What to produce: Search the data for the string "type" and gather each line it is in.

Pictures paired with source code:
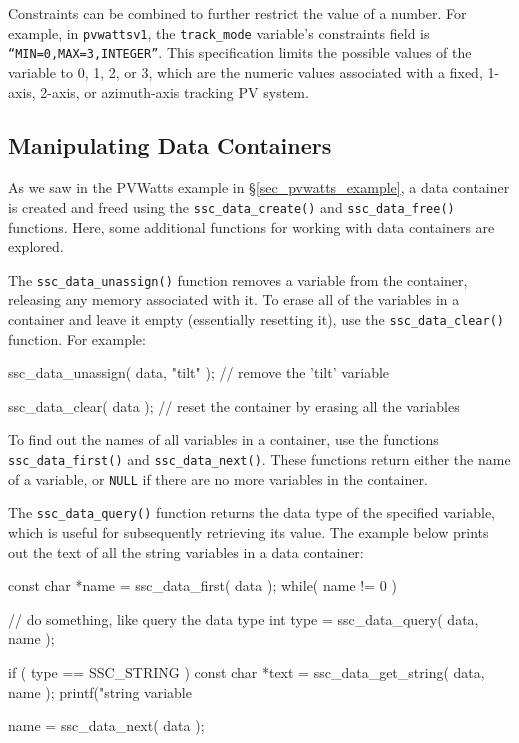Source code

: \documentclass{scrartcl} %
\begin{document}
Constraints can be combined to further restrict the value of a number.  For example, in \texttt{pvwattsv1}, the \texttt{track\_mode} variable's constraints field is \texttt{``MIN=0,MAX=3,INTEGER''}.  This specification limits the possible values of the variable to 0, 1, 2, or 3, which are the numeric values associated with a fixed, 1-axis, 2-axis, or azimuth-axis tracking PV system.

\subsection{Manipulating Data Containers}
\label{sec_data_manip}

As we saw in the PVWatts example in \S\ref{sec_pvwatts_example}, a data container is created and freed using the \texttt{ssc\_data\_create()} and \texttt{ssc\_data\_free()} functions.  Here, some additional functions for working with data containers are explored.

The \texttt{ssc\_data\_unassign()} function removes a variable from the container, releasing any memory associated with it.  To erase all of the variables in a container and leave it empty (essentially resetting it), use the \texttt{ssc\_data\_clear()} function.  For example:

\begin{verbatimtab}
ssc_data_unassign( data, "tilt" ); // remove the 'tilt' variable

ssc_data_clear( data ); // reset the container by erasing all the variables
\end{verbatimtab}

To find out the names of all variables in a container, use the functions \texttt{ssc\_data\_first()} and \texttt{ssc\_data\_next()}.  These functions return either the name of a variable, or \texttt{NULL} if there are no more variables in the container. 

The \texttt{ssc\_data\_query()} function returns the data type of the specified variable, which is useful for subsequently retrieving its value.  The example below prints out the text of all the string variables in a data container:

\begin{verbatimtab}[4]
const char *name = ssc_data_first( data );
while( name != 0 )
{
	// do something, like query the data type
	int type = ssc_data_query( data, name );

	if ( type == SSC_STRING )
	{
		const char *text = ssc_data_get_string( data, name );
		printf("string variable %
	}

	name = ssc_data_next( data );
}
\end{verbatimtab}
\end{document}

Response to the task:
The \texttt{ssc\_data\_query()} function returns the data type of the specified variable, which is useful for subsequently retrieving its value.  The example below prints out the text of all the string variables in a data container:
	// do something, like query the data type
	int type = ssc_data_query( data, name );
	if ( type == SSC_STRING )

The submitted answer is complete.